Longfellow once wrote, "Art is long, and Time is fleeting..." and indeed, this is a sad and true statement. How quickly time flows by! It never stays still, it never can be turned back. Where we are today can never be where we were yesterday. Especially with children always growing and changing, the family dynamic in constant flux, and we ourselves changing physically and spiritually, homeschooling over the long course of years has its own special challenges.

I will share with you the lessons I am learning now, and I hope you find something here to help and encourage you. At least, something that will make you know you are not the only one struggling with these challenges!

1.
Quote:
Took away my "joy" for homeschooling in that I never felt as if I could do it the way I thought I should be doing it anymore. Just covering the basics on a wing and a prayer.


As the years went by, some of the newness and excitement of homeschooling wore off for me. It was no longer an exciting "project", it became a duty and a repetitive one at that. There were too many different kids at too many different ages to really keep everyone "together", so I did find that I was covering primarily the basics and with much less planning and forethought than previously.

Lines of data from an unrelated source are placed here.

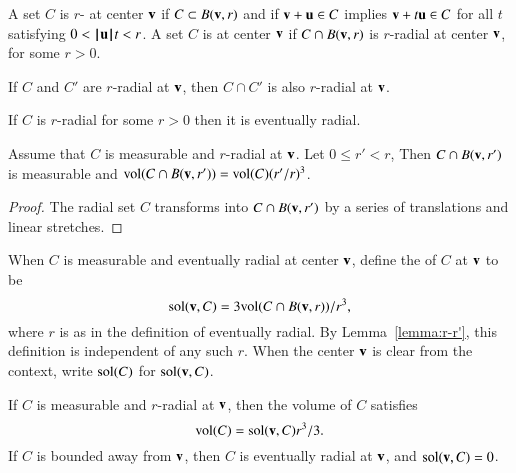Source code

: \begin{definition}[radial]
A set $C$ is $r$- at center ${\mathbf v}$ if  $C\subset B({\mathbf v},r)$
and if
${\mathbf v} + {\mathbf u} \in C$ implies
${\mathbf v} + t {\mathbf u} \in C$ for all $t$ satisfying $0 < {{\hskip0.1em|\hskip-0.15em|\hskip0.1em}{\mathbf u}{\hskip0.1em|\hskip-0.15em|\hskip0.1em}} t < r$.
A set $C$ is  at center ${\mathbf v}$ if $C\cap B({\mathbf v},r)$ is
$r$-radial at center ${\mathbf v}$, for some $r>0$.
%
\end{definition}
%


\begin{lemma}  If $C$ and $C'$ are  $r$-radial
at ${\mathbf v}$, then $C\cap C'$ is also $r$-radial at
${\mathbf v}$.
\end{lemma}

\begin{lemma}
If $C$ is $r$-radial for some $r>0$ then it is eventually radial.
\end{lemma}

\begin{lemma}\label{lemma:r-r'}
Assume that $C$ is measurable and $r$-radial at ${\mathbf v}$.  Let $0\le
r'<r$, Then $C\cap B({\mathbf v},r')$ is measurable and ${\operatorname{vol}}(C\cap
B({\mathbf v},r')) = {\operatorname{vol}}(C) (r'/r)^3$.
\end{lemma}

\begin{proof}  The radial set $C$ transforms into $C\cap B({\mathbf v},r')$ by
a series of translations and linear stretches.
\end{proof}


\begin{definition}\label{def:sol}
When $C$ is measurable and eventually radial at center ${\mathbf v}$, 
define the  of $C$ at ${\mathbf v}$ to be
\begin{displaymath}
\operatorname{sol}({\mathbf v},C) = 3 {\operatorname{vol}}(C\cap B({\mathbf v},r))/r^3,
\end{displaymath}
where $r$ is as in the definition of eventually radial. 
By Lemma~\ref{lemma:r-r'}, this
definition is independent of any such $r$.  When the center ${\mathbf v}$ is
clear from the context, write $\operatorname{sol}(C)$ for
$\operatorname{sol}({\mathbf v},C)$.
%
%
\end{definition}


\begin{lemma}
If $C$ is measurable and $r$-radial at ${\mathbf v}$, then the volume of $C$
satisfies
\begin{displaymath}
{\operatorname{vol}}(C) = \operatorname{sol}({\mathbf v},C) r^3/3.
\end{displaymath}
If $C$ is bounded away from ${\mathbf v}$, then $C$ is eventually radial at
${\mathbf v}$, and $\operatorname{sol}({\mathbf v},C) = 0$.
%
\end{lemma}

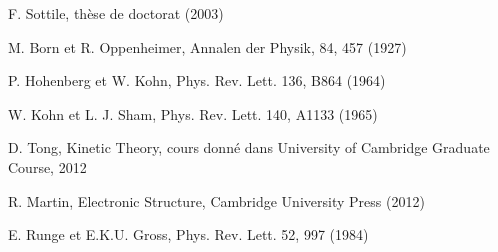 \documentclass[12pt, french]{report}
\theoremstyle{theoreme}
\begin{document}
\begin{thebibliography}{9}

    F. Sottile, thèse de doctorat (2003)

	M. Born et R. Oppenheimer, Annalen der Physik, 84, 457 (1927)

    P. Hohenberg et W. Kohn, Phys. Rev. Lett. 136, B864 (1964)

    W. Kohn et L. J. Sham, Phys. Rev. Lett. 140, A1133 (1965)

    D. Tong, Kinetic Theory, cours donné dans University of Cambridge Graduate Course, 2012
    
	R. Martin, Electronic Structure, Cambridge University Press (2012)
	
	E. Runge et E.K.U. Gross, Phys. Rev. Lett. 52, 997 (1984)

\end{thebibliography}
\end{document}
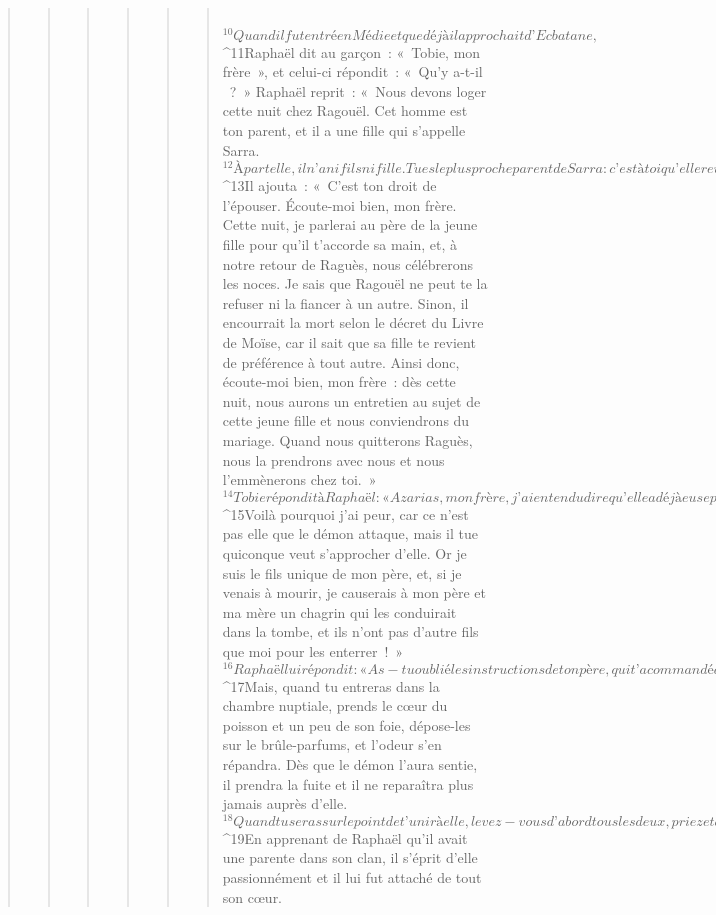 \begin{verse}
\begin{verse}
\begin{verse}
\begin{verse}
\begin{verse}
\begin{verse}
         
${}^{10}Quand il fut entré en Médie et que déjà il approchait d’Ecbatane, 
${}^{11}Raphaël dit au garçon : « Tobie, mon frère », et celui-ci répondit : « Qu’y a-t-il\\ ? » Raphaël reprit : « Nous devons loger cette nuit chez Ragouël. Cet homme est ton parent, et il a une fille qui s’appelle Sarra. 
${}^{12}À part elle, il n’a ni fils ni fille. Tu es le plus proche parent de Sarra : c’est à toi qu’elle revient en priorité et tu as aussi le droit d’hériter de la fortune de son père. D’ailleurs, c’est une jeune fille intelligente, courageuse et très belle, et son père est un homme de bien. » 
${}^{13}Il ajouta : « C’est ton droit de l’épouser. Écoute-moi bien, mon frère. Cette nuit, je parlerai au père de la jeune fille pour qu’il t’accorde sa main, et, à notre retour de Raguès, nous célébrerons les noces. Je sais que Ragouël ne peut te la refuser ni la fiancer à un autre. Sinon, il encourrait la mort selon le décret du Livre de Moïse, car il sait que sa fille te revient de préférence à tout autre. Ainsi donc, écoute-moi bien, mon frère : dès cette nuit, nous aurons un entretien au sujet de cette jeune fille et nous conviendrons du mariage. Quand nous quitterons Raguès, nous la prendrons avec nous et nous l’emmènerons chez toi. »
${}^{14}Tobie répondit à Raphaël : « Azarias, mon frère, j’ai entendu dire qu’elle a déjà eu sept maris et qu’ils sont morts dans leur chambre nuptiale : ils ont succombé la nuit même où ils voulaient s’approcher d’elle. J’ai même entendu dire qu’un démon les tuait. 
${}^{15}Voilà pourquoi j’ai peur, car ce n’est pas elle que le démon attaque, mais il tue quiconque veut s’approcher d’elle. Or je suis le fils unique de mon père, et, si je venais à mourir, je causerais à mon père et ma mère un chagrin qui les conduirait dans la tombe, et ils n’ont pas d’autre fils que moi pour les enterrer ! » 
${}^{16}Raphaël lui répondit : « As-tu oublié les instructions de ton père, qui t’a commandé de prendre femme dans son clan ? Et maintenant, écoute-moi bien, mon frère : ne t’inquiète pas au sujet de ce démon et prends Sarra comme épouse. Car je sais que cette nuit même elle te sera accordée. 
${}^{17}Mais, quand tu entreras dans la chambre nuptiale, prends le cœur du poisson et un peu de son foie, dépose-les sur le brûle-parfums, et l’odeur s’en répandra. Dès que le démon l’aura sentie, il prendra la fuite et il ne reparaîtra plus jamais auprès d’elle. 
${}^{18}Quand tu seras sur le point de t’unir à elle, levez-vous d’abord tous les deux, priez et demandez au Seigneur du ciel de faire venir sur vous sa miséricorde et son salut. N’aie pas peur, car c’est à toi qu’elle a été destinée depuis toujours, et c’est toi qui la sauveras. Elle te suivra, et j’ai bien l’idée que tu auras d’elle des enfants, qui seront pour toi comme des frères. Ne t’inquiète pas. »
${}^{19}En apprenant de Raphaël qu’il avait une parente dans son clan, il s’éprit d’elle passionnément et il lui fut attaché de tout son cœur.
      

\end{verse}
\end{verse}
\end{verse}
\end{verse}
\end{verse}
\end{verse}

On the one hand, that was possible because I actually KNEW what I was doing, what resources I had available, and I could do it with much less plannning, more "on the fly". On the other hand, I came to recognize that failing to include some subjects that were interesting, fun, and maybe a little new (like unfamiliar poetry, a different language or instrument, or the study of a new artist or art technique) was making the whole homeschooling day very dry, rote, and sort of depressing. So I began to put a little higher priority on a few of these more "fun" subjects--at least to try to cover one or two of them each week as a family group.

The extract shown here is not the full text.